This week I am taking a detour from my usual topics and providing a bit of life advice.  Want to get married?  Find yourself a chemical engineer.  (Full disclosure for first time readers, your humble author is a chemical engineer himself.)
 
If you want to determine the “divorce rate” in the U.S. and assume that this would be an easy figure to locate, you would be mistaken.  The problem does not stem from a lack of data but rather from the fact that “divorce rate” does not have a uniform definition.  You can find data quoting divorces per year per 1000 adults, divorces per year per married adult, divorce data as a function of age at marriage, and whole host of other measures.  To muddy the waters even further, those who write about divorce rates rarely tell you which definition they are using.
 
From my point of view the most meaningful definition of divorce rate is the percentage of marriages which end in divorce rather than by the death of a spouse.  The percentages of first, second, and third marriages which end in divorce in the U.S. are 41%, 60%, and 73%, respectively.  In aggregate these rates result in an overall value of 50%.
 
You can find many studies which examine divorce rates for people in different professions.  Irrespective of which definition is used, chemical engineers are among those with the lowest rates of divorce.  This trend of low divorce rates for chemical engineers has been consistent for decades.  The only other professionals with comparable success rates in sustaining marriage are clergy. 
 
So why is it that chemical engineers enter into and sustain successful, long-term marriages?
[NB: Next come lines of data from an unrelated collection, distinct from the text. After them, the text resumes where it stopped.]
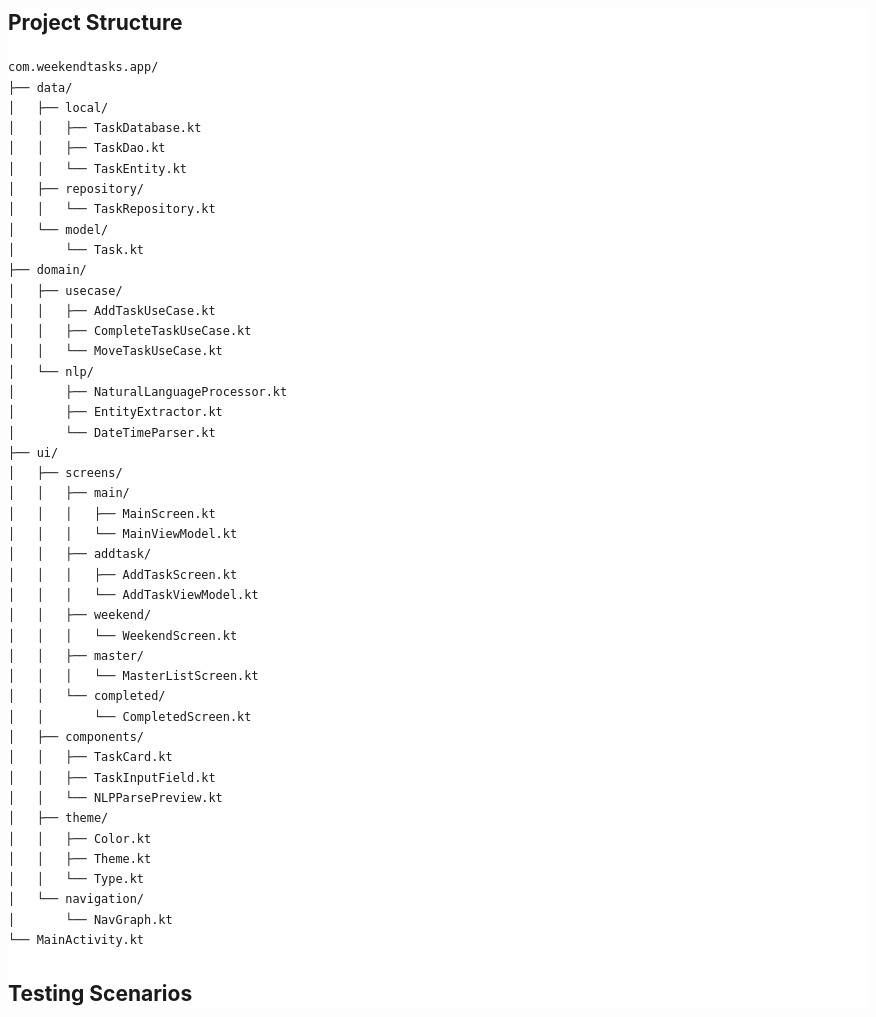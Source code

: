 ## Project Structure
```
com.weekendtasks.app/
├── data/
│   ├── local/
│   │   ├── TaskDatabase.kt
│   │   ├── TaskDao.kt
│   │   └── TaskEntity.kt
│   ├── repository/
│   │   └── TaskRepository.kt
│   └── model/
│       └── Task.kt
├── domain/
│   ├── usecase/
│   │   ├── AddTaskUseCase.kt
│   │   ├── CompleteTaskUseCase.kt
│   │   └── MoveTaskUseCase.kt
│   └── nlp/
│       ├── NaturalLanguageProcessor.kt
│       ├── EntityExtractor.kt
│       └── DateTimeParser.kt
├── ui/
│   ├── screens/
│   │   ├── main/
│   │   │   ├── MainScreen.kt
│   │   │   └── MainViewModel.kt
│   │   ├── addtask/
│   │   │   ├── AddTaskScreen.kt
│   │   │   └── AddTaskViewModel.kt
│   │   ├── weekend/
│   │   │   └── WeekendScreen.kt
│   │   ├── master/
│   │   │   └── MasterListScreen.kt
│   │   └── completed/
│   │       └── CompletedScreen.kt
│   ├── components/
│   │   ├── TaskCard.kt
│   │   ├── TaskInputField.kt
│   │   └── NLPParsePreview.kt
│   ├── theme/
│   │   ├── Color.kt
│   │   ├── Theme.kt
│   │   └── Type.kt
│   └── navigation/
│       └── NavGraph.kt
└── MainActivity.kt
```

## Testing Scenarios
I would suggest that the personality characteristics which are required for success in chemical engineering are also useful in being a good spouse.  Consider what is required to successfully complete a degree in chemical engineering.  With homework due every day, lab reports due every week, and many tests and quizzes given throughout the semester, a degree in chemical engineering requires a steady, sustained effort. In contrast, the rhythm of work in many liberal arts majors, with a smaller number of gradable events, includes both more lulls and anxiety producing crescendos.  By the time I took my final exam in one of my engineering classes I would likely have only 20% of my grade left to be determined.  However, a friend studying Philosophy might have more than 50% of his or her grade riding on a final paper.
 
I think the steady, sustained rhythm of the engineering curriculum is akin to the approach required to be a good spouse.  In the long run, it’s the compilation of daily contributions and small kindnesses over the months, years, and decades that truly count.  Conversely, you can’t expect to salvage sustained periods of poor “spousehood” by trying to ace the final exam of say, an excellent anniversary present.
 
Another aspect of the chemical engineering discipline that applies well to marriage is the methodology of continuous improvement.  Chemical engineers are taught to evaluate a process or series of events to determine what is going wrong or what could be improved.  The general ethos is to get a little bit better and a little bit better with time.  In any marriage there are many events and situations which occur with regularity: birthdays, holidays, vacations, spending decisions, scheduling conflicts, and hundreds of others.  If your innate approach, reinforced by your education, is to evaluate these repeat events and to look for better and better ways to approach and navigate them, then you are going to make for a pretty good spouse.
 
Interestingly, chemical engineers have a lower divorce rate than civil, electrical, or industrial engineers.  I don’t know why this would be, but you’ll have to forgive me if it gives me a smile.  So, want to get married?  Start cruising the social events of your local section of the American Institute of Chemical Engineers.
 
Happy 20th anniversary Heather and happy 52nd anniversary Mom and Dad. ( Please note that Dad is also a chemical engineer.)